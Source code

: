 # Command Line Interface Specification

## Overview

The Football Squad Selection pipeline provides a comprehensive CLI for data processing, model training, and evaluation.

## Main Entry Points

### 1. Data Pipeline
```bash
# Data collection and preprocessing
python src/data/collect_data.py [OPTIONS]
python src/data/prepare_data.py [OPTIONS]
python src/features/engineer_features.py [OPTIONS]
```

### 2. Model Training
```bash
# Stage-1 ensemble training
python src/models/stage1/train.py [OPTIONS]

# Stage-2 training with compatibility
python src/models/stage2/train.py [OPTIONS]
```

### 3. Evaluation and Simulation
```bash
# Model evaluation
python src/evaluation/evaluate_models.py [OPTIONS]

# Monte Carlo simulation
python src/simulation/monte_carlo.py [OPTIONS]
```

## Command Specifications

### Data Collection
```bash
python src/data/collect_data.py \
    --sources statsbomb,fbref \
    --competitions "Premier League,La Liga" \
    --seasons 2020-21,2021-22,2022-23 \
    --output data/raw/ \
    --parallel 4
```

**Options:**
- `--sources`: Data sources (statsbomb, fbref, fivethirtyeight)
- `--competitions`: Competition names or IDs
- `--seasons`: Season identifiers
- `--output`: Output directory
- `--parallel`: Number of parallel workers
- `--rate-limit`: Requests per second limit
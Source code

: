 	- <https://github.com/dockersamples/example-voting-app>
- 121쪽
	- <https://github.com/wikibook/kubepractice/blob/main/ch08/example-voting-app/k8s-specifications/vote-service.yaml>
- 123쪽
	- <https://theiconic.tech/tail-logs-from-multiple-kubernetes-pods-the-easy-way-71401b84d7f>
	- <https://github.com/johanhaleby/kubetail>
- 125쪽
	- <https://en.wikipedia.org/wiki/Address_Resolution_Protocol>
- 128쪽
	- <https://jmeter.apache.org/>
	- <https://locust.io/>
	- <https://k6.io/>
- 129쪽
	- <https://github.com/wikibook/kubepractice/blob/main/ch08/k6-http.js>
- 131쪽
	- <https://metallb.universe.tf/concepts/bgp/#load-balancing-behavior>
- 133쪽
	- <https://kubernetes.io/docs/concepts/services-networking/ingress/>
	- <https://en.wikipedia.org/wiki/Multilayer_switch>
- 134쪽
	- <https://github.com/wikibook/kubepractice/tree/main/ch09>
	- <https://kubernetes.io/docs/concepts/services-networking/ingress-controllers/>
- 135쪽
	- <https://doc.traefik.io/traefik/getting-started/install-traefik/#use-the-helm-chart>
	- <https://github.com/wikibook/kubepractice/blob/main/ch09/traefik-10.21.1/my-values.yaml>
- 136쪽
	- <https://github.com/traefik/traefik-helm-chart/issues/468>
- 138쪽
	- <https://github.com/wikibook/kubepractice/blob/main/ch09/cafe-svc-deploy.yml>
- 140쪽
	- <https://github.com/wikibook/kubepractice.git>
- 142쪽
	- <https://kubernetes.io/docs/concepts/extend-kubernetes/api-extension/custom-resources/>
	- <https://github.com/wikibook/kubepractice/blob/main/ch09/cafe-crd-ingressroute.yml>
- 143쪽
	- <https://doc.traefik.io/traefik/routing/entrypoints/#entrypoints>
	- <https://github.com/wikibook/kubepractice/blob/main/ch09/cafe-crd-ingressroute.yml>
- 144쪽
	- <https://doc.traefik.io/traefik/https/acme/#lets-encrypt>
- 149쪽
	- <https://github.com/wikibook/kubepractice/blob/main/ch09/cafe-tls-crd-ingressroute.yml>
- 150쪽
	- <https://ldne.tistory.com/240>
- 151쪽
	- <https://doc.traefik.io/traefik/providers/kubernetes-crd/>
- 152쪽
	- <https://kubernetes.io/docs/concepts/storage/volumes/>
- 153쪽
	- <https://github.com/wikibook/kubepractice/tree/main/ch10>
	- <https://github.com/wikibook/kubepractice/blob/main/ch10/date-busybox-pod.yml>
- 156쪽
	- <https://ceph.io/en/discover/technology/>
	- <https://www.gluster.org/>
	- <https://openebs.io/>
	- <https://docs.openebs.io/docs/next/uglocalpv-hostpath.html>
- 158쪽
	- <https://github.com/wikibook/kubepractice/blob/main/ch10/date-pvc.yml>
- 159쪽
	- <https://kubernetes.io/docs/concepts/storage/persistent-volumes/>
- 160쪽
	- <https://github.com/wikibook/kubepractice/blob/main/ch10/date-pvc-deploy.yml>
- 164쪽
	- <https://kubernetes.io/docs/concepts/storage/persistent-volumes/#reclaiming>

----------

● Task details
Go through the listing above and find each line that contains "chart", then copy it.

● Output of the task
	- <https://doc.traefik.io/traefik/getting-started/install-traefik/#use-the-helm-chart>
	- <https://github.com/traefik/traefik-helm-chart/issues/468>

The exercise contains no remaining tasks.